Transcribe each entry exactly; skip the images.

___ DATA TO EXAMINE ___

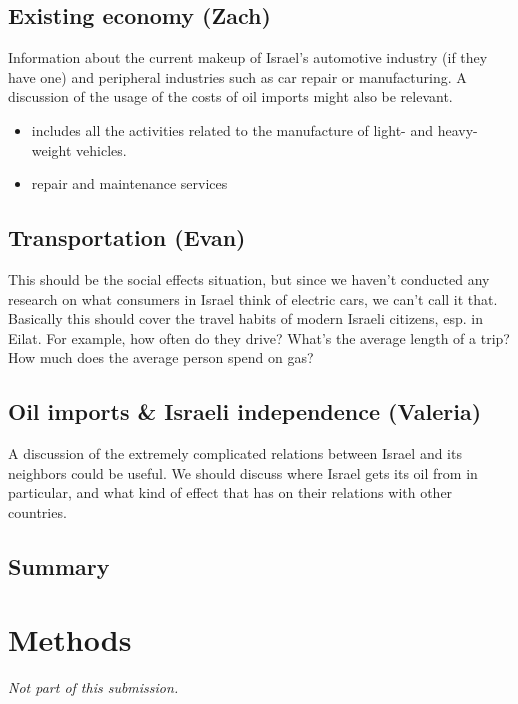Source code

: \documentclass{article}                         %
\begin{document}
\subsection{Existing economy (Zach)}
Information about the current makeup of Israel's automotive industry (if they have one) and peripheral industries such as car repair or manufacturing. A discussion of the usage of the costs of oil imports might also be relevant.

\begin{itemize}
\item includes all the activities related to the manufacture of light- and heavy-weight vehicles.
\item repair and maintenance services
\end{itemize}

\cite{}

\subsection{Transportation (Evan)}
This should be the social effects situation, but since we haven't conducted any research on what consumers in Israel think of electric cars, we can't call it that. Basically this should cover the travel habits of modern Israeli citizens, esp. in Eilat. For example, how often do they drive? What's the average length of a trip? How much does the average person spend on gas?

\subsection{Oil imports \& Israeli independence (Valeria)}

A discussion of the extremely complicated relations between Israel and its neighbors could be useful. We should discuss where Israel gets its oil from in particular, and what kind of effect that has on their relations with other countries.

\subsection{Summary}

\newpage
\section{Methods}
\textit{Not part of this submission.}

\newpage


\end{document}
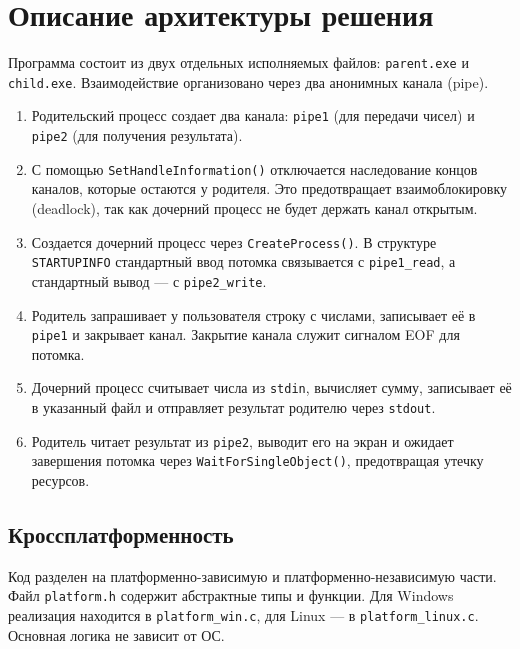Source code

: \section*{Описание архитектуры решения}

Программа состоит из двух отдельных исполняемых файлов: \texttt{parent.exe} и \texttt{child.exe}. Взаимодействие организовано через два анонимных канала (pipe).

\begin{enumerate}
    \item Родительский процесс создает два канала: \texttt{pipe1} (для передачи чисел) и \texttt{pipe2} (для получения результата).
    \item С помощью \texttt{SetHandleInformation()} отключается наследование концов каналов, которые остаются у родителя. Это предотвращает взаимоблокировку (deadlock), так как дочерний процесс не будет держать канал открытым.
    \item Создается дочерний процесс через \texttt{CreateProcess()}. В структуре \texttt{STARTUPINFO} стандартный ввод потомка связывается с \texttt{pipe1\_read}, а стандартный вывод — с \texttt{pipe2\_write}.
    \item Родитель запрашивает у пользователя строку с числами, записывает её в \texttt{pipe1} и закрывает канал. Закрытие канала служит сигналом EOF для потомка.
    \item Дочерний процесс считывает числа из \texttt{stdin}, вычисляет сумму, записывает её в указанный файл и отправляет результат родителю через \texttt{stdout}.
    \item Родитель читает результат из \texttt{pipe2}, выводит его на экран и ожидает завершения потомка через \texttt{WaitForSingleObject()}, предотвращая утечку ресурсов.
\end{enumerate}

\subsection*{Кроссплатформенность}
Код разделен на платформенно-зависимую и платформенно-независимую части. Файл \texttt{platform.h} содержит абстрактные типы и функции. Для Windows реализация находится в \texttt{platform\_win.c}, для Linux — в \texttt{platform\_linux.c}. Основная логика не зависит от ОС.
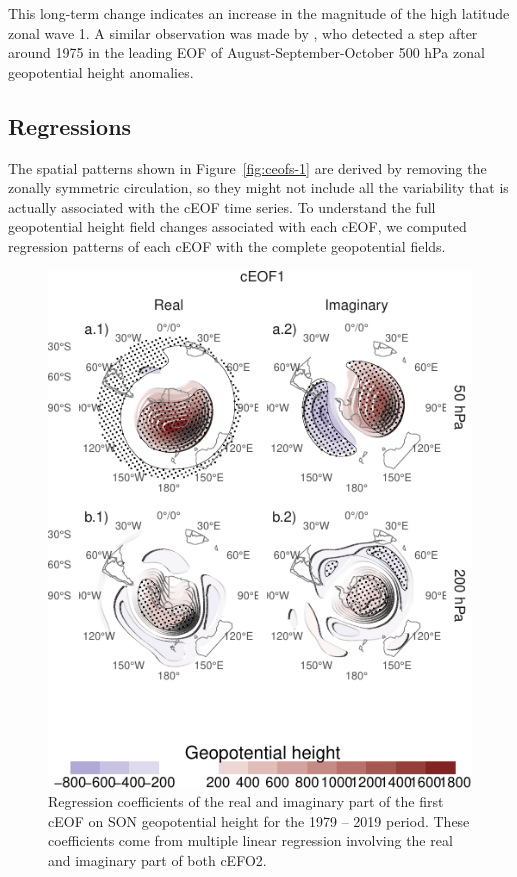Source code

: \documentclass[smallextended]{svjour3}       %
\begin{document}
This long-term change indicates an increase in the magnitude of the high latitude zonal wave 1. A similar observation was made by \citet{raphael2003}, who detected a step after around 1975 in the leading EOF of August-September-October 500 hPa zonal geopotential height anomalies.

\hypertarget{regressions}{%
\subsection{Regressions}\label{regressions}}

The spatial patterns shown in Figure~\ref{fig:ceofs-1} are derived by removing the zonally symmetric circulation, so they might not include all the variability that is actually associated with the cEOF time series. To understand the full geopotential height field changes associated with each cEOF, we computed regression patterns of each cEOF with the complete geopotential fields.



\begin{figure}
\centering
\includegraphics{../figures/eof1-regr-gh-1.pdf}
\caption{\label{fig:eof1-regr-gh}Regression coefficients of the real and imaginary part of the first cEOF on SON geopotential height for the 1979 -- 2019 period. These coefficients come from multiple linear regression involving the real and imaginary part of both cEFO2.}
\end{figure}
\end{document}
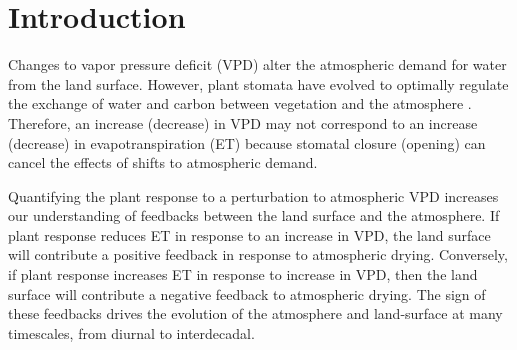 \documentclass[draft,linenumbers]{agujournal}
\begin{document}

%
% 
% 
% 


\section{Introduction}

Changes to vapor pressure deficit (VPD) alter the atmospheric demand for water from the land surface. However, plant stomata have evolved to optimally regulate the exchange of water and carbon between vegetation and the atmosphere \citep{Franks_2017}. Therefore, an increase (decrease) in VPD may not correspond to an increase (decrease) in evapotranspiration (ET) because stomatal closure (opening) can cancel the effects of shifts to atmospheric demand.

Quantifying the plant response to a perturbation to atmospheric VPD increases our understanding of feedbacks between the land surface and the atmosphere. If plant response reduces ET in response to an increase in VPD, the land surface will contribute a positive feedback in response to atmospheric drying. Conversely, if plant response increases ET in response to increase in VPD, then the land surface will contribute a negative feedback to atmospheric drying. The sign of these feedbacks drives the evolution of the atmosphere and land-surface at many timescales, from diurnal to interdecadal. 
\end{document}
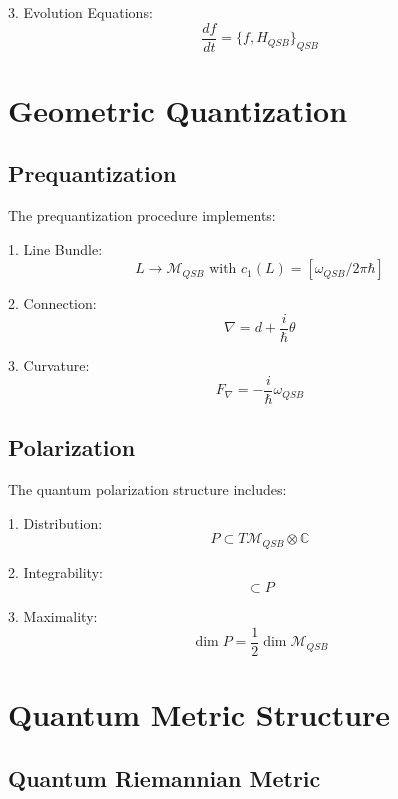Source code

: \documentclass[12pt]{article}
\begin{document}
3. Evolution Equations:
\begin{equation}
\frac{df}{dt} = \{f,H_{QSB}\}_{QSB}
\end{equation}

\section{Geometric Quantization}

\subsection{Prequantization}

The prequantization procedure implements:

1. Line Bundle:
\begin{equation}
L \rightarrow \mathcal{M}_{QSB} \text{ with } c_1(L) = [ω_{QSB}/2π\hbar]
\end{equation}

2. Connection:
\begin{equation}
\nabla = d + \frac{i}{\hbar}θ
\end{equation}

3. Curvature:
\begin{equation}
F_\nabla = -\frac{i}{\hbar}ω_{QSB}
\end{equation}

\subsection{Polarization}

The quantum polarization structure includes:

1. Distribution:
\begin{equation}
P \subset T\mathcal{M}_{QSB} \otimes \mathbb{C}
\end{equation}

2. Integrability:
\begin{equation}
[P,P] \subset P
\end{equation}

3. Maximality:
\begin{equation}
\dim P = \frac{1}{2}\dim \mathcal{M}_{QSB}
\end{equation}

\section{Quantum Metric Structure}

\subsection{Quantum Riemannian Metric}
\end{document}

___

▶ _ANSWER SPACE_
Source code

: \documentclass{article}                         %
\begin{document}
\subsection{Existing economy (Zach)}
Information about the current makeup of Israel's automotive industry (if they have one) and peripheral industries such as car repair or manufacturing. A discussion of the usage of the costs of oil imports might also be relevant.

\begin{itemize}
\item includes all the activities related to the manufacture of light- and heavy-weight vehicles.
\item repair and maintenance services
\end{itemize}

\cite{}

\subsection{Transportation (Evan)}
This should be the social effects situation, but since we haven't conducted any research on what consumers in Israel think of electric cars, we can't call it that. Basically this should cover the travel habits of modern Israeli citizens, esp. in Eilat. For example, how often do they drive? What's the average length of a trip? How much does the average person spend on gas?

\subsection{Oil imports \& Israeli independence (Valeria)}

A discussion of the extremely complicated relations between Israel and its neighbors could be useful. We should discuss where Israel gets its oil from in particular, and what kind of effect that has on their relations with other countries.

\subsection{Summary}

\newpage
\section{Methods}
\textit{Not part of this submission.}

\newpage


\end{document}
Source code

: \section*{Описание архитектуры решения}

Программа состоит из двух отдельных исполняемых файлов: \texttt{parent.exe} и \texttt{child.exe}. Взаимодействие организовано через два анонимных канала (pipe).

\begin{enumerate}
    \item Родительский процесс создает два канала: \texttt{pipe1} (для передачи чисел) и \texttt{pipe2} (для получения результата).
    \item С помощью \texttt{SetHandleInformation()} отключается наследование концов каналов, которые остаются у родителя. Это предотвращает взаимоблокировку (deadlock), так как дочерний процесс не будет держать канал открытым.
    \item Создается дочерний процесс через \texttt{CreateProcess()}. В структуре \texttt{STARTUPINFO} стандартный ввод потомка связывается с \texttt{pipe1\_read}, а стандартный вывод — с \texttt{pipe2\_write}.
    \item Родитель запрашивает у пользователя строку с числами, записывает её в \texttt{pipe1} и закрывает канал. Закрытие канала служит сигналом EOF для потомка.
    \item Дочерний процесс считывает числа из \texttt{stdin}, вычисляет сумму, записывает её в указанный файл и отправляет результат родителю через \texttt{stdout}.
    \item Родитель читает результат из \texttt{pipe2}, выводит его на экран и ожидает завершения потомка через \texttt{WaitForSingleObject()}, предотвращая утечку ресурсов.
\end{enumerate}

\subsection*{Кроссплатформенность}
Код разделен на платформенно-зависимую и платформенно-независимую части. Файл \texttt{platform.h} содержит абстрактные типы и функции. Для Windows реализация находится в \texttt{platform\_win.c}, для Linux — в \texttt{platform\_linux.c}. Основная логика не зависит от ОС.
Source code

: \documentclass[smallextended]{svjour3}       %
\begin{document}
This long-term change indicates an increase in the magnitude of the high latitude zonal wave 1. A similar observation was made by \citet{raphael2003}, who detected a step after around 1975 in the leading EOF of August-September-October 500 hPa zonal geopotential height anomalies.

\hypertarget{regressions}{%
\subsection{Regressions}\label{regressions}}

The spatial patterns shown in Figure~\ref{fig:ceofs-1} are derived by removing the zonally symmetric circulation, so they might not include all the variability that is actually associated with the cEOF time series. To understand the full geopotential height field changes associated with each cEOF, we computed regression patterns of each cEOF with the complete geopotential fields.



\begin{figure}
\centering
\includegraphics{../figures/eof1-regr-gh-1.pdf}
\caption{\label{fig:eof1-regr-gh}Regression coefficients of the real and imaginary part of the first cEOF on SON geopotential height for the 1979 -- 2019 period. These coefficients come from multiple linear regression involving the real and imaginary part of both cEFO2.}
\end{figure}
\end{document}
 \documentclass[draft,linenumbers]{agujournal}
\begin{document}

%
% 
% 
% 


\section{Introduction}

Changes to vapor pressure deficit (VPD) alter the atmospheric demand for water from the land surface. However, plant stomata have evolved to optimally regulate the exchange of water and carbon between vegetation and the atmosphere \citep{Franks_2017}. Therefore, an increase (decrease) in VPD may not correspond to an increase (decrease) in evapotranspiration (ET) because stomatal closure (opening) can cancel the effects of shifts to atmospheric demand.

Quantifying the plant response to a perturbation to atmospheric VPD increases our understanding of feedbacks between the land surface and the atmosphere. If plant response reduces ET in response to an increase in VPD, the land surface will contribute a positive feedback in response to atmospheric drying. Conversely, if plant response increases ET in response to increase in VPD, then the land surface will contribute a negative feedback to atmospheric drying. The sign of these feedbacks drives the evolution of the atmosphere and land-surface at many timescales, from diurnal to interdecadal. 
\end{document}
Source code

: \documentclass[12pt]{article}
\begin{document}
3. Evolution Equations:
\begin{equation}
\frac{df}{dt} = \{f,H_{QSB}\}_{QSB}
\end{equation}

\section{Geometric Quantization}

\subsection{Prequantization}

The prequantization procedure implements:

1. Line Bundle:
\begin{equation}
L \rightarrow \mathcal{M}_{QSB} \text{ with } c_1(L) = [ω_{QSB}/2π\hbar]
\end{equation}

2. Connection:
\begin{equation}
\nabla = d + \frac{i}{\hbar}θ
\end{equation}

3. Curvature:
\begin{equation}
F_\nabla = -\frac{i}{\hbar}ω_{QSB}
\end{equation}

\subsection{Polarization}

The quantum polarization structure includes:

1. Distribution:
\begin{equation}
P \subset T\mathcal{M}_{QSB} \otimes \mathbb{C}
\end{equation}

2. Integrability:
\begin{equation}
[P,P] \subset P
\end{equation}

3. Maximality:
\begin{equation}
\dim P = \frac{1}{2}\dim \mathcal{M}_{QSB}
\end{equation}

\section{Quantum Metric Structure}

\subsection{Quantum Riemannian Metric}
\end{document}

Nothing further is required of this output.